Há cerca de dois ano, em dezembro de 2013, recebi uma ligação, em um sábado a noite, de um pai aflito. Com um amigo em comum esse pai havia conseguido meu número, e a indicação de que eu talvez pudesse esclarecer uma dúvida inquietante que ele tinha, sobre o resultado do Enem que suas duas filhas haviam acabado de receber.
“(…) Professor George! Uma tirou 675 e a outra 721 em ciências da natureza, como isso é possível se elas acertaram o mesmo número de questões? Esse resultado pode estar errado? Há como eu entrar com algum recurso?”
De pronto eu entendi o que certamente havia acontecido, mas não consegui explicar de maneira simplificada para aquele pai que estava angustiado pela filha mais nova, que com nota menor que a da irmã, mesmo tendo acertado o mesmo número de questões, estava se sentindo injustiçada.

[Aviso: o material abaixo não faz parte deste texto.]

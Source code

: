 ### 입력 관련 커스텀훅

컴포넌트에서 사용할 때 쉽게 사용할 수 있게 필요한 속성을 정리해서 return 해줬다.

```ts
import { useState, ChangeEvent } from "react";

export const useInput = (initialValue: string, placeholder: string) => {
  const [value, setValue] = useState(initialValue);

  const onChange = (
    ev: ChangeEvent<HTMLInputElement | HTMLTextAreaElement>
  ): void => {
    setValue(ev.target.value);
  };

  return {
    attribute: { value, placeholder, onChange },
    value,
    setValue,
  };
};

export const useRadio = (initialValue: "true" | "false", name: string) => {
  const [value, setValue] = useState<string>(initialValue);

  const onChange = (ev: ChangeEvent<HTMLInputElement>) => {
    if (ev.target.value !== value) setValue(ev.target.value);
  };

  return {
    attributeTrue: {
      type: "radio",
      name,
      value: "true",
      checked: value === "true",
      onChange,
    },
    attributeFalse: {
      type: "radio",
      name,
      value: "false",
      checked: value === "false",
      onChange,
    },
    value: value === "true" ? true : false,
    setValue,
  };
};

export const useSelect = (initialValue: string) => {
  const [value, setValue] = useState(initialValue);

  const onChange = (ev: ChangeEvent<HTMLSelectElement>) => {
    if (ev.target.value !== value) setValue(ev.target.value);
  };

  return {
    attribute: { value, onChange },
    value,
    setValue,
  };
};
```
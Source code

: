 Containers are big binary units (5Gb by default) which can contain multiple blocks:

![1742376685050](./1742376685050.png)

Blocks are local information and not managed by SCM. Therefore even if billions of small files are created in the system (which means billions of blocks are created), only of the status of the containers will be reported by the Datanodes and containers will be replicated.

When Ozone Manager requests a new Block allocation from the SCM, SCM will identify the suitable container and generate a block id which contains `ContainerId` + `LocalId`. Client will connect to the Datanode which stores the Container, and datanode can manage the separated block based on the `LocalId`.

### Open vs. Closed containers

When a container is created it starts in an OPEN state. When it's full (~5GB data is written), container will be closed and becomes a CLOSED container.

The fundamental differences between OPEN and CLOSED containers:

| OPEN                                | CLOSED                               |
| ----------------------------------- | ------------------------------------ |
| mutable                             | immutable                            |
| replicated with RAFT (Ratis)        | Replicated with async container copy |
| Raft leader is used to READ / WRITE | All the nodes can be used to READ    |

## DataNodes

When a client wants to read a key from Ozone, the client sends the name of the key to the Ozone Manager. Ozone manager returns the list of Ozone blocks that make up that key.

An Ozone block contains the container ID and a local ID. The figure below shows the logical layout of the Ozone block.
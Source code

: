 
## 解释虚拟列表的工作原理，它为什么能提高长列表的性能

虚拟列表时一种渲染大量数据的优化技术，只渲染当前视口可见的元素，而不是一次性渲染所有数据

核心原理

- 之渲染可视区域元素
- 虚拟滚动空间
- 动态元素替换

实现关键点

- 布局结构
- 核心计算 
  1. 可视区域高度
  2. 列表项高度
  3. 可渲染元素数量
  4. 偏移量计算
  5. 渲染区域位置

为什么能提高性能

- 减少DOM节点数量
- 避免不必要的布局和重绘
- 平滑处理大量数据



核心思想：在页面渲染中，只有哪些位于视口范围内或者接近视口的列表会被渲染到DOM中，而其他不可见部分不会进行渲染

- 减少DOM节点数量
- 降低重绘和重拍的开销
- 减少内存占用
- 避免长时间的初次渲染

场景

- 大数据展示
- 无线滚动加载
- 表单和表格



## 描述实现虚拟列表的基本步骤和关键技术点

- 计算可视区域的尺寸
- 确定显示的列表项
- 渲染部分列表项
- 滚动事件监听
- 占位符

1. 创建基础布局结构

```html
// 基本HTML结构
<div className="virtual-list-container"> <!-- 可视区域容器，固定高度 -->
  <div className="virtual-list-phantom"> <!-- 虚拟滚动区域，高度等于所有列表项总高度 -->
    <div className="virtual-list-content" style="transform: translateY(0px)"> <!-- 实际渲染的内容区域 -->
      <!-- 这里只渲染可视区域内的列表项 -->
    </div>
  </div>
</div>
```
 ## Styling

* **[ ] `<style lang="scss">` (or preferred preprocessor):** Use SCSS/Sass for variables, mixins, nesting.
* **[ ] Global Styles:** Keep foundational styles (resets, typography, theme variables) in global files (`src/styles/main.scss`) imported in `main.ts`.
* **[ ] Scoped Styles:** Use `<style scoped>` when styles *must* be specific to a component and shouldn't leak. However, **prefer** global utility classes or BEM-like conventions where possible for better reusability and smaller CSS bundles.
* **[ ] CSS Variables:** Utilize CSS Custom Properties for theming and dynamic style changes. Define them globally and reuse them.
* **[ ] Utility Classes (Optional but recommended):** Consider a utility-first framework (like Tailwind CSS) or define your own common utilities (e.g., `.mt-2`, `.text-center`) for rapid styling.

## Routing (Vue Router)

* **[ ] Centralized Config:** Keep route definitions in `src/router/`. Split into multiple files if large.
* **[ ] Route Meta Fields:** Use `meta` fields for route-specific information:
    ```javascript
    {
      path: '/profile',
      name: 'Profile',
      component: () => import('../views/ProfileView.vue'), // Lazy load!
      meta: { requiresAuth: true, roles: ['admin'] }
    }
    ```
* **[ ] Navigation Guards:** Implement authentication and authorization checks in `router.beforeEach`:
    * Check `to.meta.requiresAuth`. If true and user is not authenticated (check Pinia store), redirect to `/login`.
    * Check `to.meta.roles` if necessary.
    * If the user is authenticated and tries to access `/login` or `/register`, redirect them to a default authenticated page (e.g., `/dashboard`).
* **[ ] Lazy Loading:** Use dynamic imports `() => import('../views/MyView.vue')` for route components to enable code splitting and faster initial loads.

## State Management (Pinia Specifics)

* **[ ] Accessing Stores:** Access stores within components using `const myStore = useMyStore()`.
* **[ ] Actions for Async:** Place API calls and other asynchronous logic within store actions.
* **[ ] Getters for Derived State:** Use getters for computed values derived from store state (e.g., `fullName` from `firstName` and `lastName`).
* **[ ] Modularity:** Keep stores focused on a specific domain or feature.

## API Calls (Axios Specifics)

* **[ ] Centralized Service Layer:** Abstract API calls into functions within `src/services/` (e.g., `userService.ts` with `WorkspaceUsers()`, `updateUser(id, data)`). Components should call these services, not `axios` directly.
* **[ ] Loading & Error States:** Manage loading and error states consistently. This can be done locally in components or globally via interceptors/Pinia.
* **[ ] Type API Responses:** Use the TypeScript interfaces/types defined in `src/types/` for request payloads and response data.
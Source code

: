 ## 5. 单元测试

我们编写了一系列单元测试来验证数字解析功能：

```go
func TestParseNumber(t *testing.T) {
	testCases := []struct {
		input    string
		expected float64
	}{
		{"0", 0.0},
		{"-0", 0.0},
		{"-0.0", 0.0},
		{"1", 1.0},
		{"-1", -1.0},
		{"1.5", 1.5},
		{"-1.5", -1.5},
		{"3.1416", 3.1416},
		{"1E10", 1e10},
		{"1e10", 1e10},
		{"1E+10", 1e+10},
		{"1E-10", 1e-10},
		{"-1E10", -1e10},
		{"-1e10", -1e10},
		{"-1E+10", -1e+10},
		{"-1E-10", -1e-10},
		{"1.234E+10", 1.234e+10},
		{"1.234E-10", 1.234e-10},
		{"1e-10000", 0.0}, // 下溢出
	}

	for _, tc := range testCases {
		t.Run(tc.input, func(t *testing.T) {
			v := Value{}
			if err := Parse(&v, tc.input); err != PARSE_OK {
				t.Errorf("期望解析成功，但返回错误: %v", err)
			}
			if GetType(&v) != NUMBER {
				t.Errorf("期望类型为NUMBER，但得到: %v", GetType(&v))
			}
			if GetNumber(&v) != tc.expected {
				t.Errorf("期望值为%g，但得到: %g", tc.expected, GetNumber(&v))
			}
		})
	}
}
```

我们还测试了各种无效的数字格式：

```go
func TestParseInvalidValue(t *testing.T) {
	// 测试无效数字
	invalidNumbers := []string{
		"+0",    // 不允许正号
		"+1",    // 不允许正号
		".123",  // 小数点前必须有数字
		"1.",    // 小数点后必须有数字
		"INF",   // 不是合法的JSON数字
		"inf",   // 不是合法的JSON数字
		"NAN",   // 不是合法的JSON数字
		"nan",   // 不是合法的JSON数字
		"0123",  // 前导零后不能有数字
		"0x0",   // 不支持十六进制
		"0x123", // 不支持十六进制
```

Após inúmeras tentativas para que ele entendesse como o Instituto Nacional de Estudos e Pesquisas Educacionais (Inep) produz a nota do Enem, o pai desistiu de entender. O que me fez ser tomado por um sentimento terrível de incompetência. Quem é professor sabe bem do que estou falando, é frustrante para nós quando não conseguimos fazer alguém entender algo que nos propusemos a explicar.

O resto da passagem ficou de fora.